Document images with source code
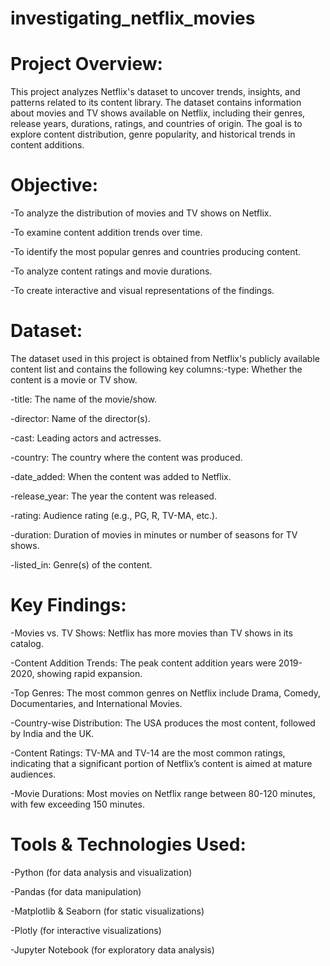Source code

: # investigating_netflix_movies

# Project Overview: 
This project analyzes Netflix's dataset to uncover trends, insights, and patterns related to its content library. The dataset contains information about movies and TV shows available on Netflix, including their genres, release years, durations, ratings, and countries of origin. The goal is to explore content distribution, genre popularity, and historical trends in content additions.

# Objective:
-To analyze the distribution of movies and TV shows on Netflix. 

-To examine content addition trends over time. 

-To identify the most popular genres and countries producing content. 

-To analyze content ratings and movie durations. 

-To create interactive and visual representations of the findings.

# Dataset: 
The dataset used in this project is obtained from Netflix's publicly available content list and contains the following key columns:-type: Whether the content is a movie or TV show. 

-title: The name of the movie/show. 

-director: Name of the director(s). 

-cast: Leading actors and actresses. 

-country: The country where the content was produced. 

-date_added: When the content was added to Netflix. 

-release_year: The year the content was released. 

-rating: Audience rating (e.g., PG, R, TV-MA, etc.). 

-duration: Duration of movies in minutes or number of seasons for TV shows. 

-listed_in: Genre(s) of the content.

# Key Findings: 
-Movies vs. TV Shows: Netflix has more movies than TV shows in its catalog. 

-Content Addition Trends: The peak content addition years were 2019-2020, showing rapid expansion. 

-Top Genres: The most common genres on Netflix include Drama, Comedy, Documentaries, and International Movies. 

-Country-wise Distribution: The USA produces the most content, followed by India and the UK. 

-Content Ratings: TV-MA and TV-14 are the most common ratings, indicating that a significant portion of Netflix’s content is aimed at mature audiences. 

-Movie Durations: Most movies on Netflix range between 80-120 minutes, with few exceeding 150 minutes.

# Tools & Technologies Used: 
-Python (for data analysis and visualization) 

-Pandas (for data manipulation) 

-Matplotlib & Seaborn (for static visualizations) 

-Plotly (for interactive visualizations) 

-Jupyter Notebook (for exploratory data analysis)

• Directions: Reproduce each line of the records in which the word "ratings" appears.

• Exercise result:
This project analyzes Netflix's dataset to uncover trends, insights, and patterns related to its content library. The dataset contains information about movies and TV shows available on Netflix, including their genres, release years, durations, ratings, and countries of origin. The goal is to explore content distribution, genre popularity, and historical trends in content additions.
-To analyze content ratings and movie durations. 
-Content Ratings: TV-MA and TV-14 are the most common ratings, indicating that a significant portion of Netflix’s content is aimed at mature audiences. 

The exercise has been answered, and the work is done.